Emily Bailard saw the benefit of that early support first-hand. She’s the CEO of EveryDay Labs, an edtech startup working with school districts in the US to reduce K-12 chronic absenteeism. Rethink Impact led the firm’s Series A round.
“Jenny led our Series A, and that's an all-female team, Reach Capital led my seed round and that team is mostly women, and a lot of our angel investors are women too,” she explains.
Things are starting to change in that area. January Ventures, for example, invests early in visionary female founders. And ideas 42 Venture Studio is a startup incubator that recruits ventures with founders who’ve had direct lived experiences in the organization’s focus areas.
One startup is helping to create new career pathways for young single mothers, while another is creating new sources of emergency funding for those who need financial assistance. The organization is also working with EveryDay Labs.
“I think if you can couple programs like that with more diversity when it comes to investors that's when you can see change happen,” Emily asserts.
Finally, opportunity needs to continue to be decoupled from a select few startup capitals like Silicon Valley and London.

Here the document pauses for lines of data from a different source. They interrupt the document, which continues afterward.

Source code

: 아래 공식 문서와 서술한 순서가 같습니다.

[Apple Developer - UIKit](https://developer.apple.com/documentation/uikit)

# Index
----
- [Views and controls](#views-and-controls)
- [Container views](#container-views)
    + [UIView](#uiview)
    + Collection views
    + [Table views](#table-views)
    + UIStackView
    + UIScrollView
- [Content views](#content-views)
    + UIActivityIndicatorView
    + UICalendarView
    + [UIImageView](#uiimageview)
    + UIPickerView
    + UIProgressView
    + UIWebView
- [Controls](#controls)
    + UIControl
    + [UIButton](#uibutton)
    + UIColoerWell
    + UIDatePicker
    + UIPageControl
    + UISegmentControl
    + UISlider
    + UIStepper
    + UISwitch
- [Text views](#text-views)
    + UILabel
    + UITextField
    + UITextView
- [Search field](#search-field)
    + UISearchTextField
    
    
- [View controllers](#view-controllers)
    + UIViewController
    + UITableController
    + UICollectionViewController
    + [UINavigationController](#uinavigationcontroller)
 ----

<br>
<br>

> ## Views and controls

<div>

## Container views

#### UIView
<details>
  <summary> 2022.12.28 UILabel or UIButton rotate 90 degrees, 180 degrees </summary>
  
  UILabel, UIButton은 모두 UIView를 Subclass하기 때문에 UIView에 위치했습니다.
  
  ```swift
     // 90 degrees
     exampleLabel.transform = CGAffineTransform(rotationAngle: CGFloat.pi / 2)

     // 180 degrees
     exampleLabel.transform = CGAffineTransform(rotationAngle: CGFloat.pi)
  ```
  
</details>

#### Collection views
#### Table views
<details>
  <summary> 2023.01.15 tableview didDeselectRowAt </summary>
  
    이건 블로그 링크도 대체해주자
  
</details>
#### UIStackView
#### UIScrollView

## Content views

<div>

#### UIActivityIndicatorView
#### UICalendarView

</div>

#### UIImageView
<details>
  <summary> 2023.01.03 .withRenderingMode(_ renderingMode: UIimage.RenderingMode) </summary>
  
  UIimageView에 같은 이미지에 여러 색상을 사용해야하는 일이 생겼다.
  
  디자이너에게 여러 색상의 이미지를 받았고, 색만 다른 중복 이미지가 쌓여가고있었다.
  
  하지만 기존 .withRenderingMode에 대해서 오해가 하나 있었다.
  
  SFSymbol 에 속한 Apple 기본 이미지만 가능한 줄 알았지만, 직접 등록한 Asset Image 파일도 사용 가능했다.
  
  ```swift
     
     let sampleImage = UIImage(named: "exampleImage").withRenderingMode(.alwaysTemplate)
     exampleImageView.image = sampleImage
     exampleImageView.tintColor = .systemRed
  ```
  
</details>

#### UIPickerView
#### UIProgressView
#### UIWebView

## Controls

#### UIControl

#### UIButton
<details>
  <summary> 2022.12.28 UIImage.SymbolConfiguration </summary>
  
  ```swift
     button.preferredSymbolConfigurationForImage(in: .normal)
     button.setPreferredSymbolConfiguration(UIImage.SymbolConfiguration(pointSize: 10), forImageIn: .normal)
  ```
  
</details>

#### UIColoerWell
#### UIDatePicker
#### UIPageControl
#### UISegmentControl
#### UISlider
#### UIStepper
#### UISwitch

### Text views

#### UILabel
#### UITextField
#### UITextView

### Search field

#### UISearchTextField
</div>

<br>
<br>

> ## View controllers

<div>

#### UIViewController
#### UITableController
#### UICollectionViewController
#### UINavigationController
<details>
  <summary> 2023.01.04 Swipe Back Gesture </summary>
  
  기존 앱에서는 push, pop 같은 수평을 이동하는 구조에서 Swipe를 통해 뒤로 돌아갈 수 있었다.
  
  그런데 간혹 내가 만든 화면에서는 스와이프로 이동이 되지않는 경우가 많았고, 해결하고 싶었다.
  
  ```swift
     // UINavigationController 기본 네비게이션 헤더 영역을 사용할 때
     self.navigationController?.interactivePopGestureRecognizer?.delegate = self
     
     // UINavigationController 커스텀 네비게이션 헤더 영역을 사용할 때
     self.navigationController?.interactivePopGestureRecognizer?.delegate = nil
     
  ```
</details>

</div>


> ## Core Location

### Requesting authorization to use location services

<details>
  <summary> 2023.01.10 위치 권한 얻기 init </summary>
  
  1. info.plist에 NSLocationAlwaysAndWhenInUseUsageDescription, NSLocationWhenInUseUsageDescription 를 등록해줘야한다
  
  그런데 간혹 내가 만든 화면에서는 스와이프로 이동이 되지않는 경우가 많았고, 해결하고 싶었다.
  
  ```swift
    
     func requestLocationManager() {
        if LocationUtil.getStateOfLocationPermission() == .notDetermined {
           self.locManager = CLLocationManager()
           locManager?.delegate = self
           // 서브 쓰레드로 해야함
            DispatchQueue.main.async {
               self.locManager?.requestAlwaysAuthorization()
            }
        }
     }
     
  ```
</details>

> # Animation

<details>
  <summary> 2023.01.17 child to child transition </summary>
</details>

In the UK, cities like Manchester, Leeds, and Glasgow are now burgeoning tech startup hubs. While in the US, the states of Georgia and New York rivalled California as the top states where the majority of Black and Latinx women-led startups were founded, according to ProjectDiane’s database, the first biennial demographic study that provides a snapshot of the state of Black and Latinx female founders in the US.
“More things being built, solving a wider range of problems, by a more diverse group of people is fundamentally good for the tech ecosystem,” says Maren Bannon, founding partner of January Ventures.
The value is clearly there when it comes to investing in a wide network of diverse, female founders, but Covid has threatened to reset any slim progress that was being made. In a year when global venture capital hit an all-time high, there’s no excuse for the gender gap to widen.
The pandemic provided a period of intense introspection, and the venture capital industry needs to take that chance to assess the areas where progress desperately needs to be made. To redress the imbalance of funding going to male-led and female-led startups, VC firms need to resist the urge to be conservative, and instead double down on building a diverse pipeline of promising ventures.